##### RAW DATA #####

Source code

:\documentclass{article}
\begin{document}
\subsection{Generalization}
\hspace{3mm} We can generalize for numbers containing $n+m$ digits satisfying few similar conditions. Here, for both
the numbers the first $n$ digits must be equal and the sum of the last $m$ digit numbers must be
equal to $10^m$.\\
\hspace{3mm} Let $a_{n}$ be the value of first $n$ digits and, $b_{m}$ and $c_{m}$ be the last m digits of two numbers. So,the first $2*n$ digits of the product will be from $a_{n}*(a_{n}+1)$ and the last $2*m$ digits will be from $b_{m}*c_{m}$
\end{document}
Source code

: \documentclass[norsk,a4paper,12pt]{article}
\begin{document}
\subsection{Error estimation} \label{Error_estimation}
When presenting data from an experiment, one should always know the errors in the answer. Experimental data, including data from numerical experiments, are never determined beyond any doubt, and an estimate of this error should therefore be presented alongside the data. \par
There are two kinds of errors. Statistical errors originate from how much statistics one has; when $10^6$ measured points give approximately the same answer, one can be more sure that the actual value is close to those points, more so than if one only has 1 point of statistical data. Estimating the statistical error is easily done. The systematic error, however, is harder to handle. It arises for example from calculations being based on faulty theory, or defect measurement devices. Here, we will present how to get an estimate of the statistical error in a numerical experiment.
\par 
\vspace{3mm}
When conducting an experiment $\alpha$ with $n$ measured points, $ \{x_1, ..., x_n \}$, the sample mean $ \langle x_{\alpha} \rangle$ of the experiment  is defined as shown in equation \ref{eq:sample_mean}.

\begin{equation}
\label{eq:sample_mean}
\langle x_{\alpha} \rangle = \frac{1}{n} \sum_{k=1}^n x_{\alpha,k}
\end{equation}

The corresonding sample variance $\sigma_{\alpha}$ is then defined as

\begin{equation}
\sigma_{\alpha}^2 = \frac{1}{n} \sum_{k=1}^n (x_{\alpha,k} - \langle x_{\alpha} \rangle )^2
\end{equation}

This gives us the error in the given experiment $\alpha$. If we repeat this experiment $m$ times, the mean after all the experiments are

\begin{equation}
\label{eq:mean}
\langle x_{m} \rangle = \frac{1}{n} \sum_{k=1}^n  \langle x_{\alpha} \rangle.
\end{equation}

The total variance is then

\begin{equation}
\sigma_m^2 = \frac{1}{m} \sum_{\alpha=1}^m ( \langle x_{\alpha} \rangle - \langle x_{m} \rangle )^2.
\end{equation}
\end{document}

#####

WHAT YOU HAVE TO DO - Go through the records from the first line and copy each one exactly, ending after the line that contains "equal to $10^m$.\\". Give nothing else.

RESPONSE AREA -
Source code

:\documentclass{article}
\begin{document}
\subsection{Generalization}
\hspace{3mm} We can generalize for numbers containing $n+m$ digits satisfying few similar conditions. Here, for both
the numbers the first $n$ digits must be equal and the sum of the last $m$ digit numbers must be
equal to $10^m$.\\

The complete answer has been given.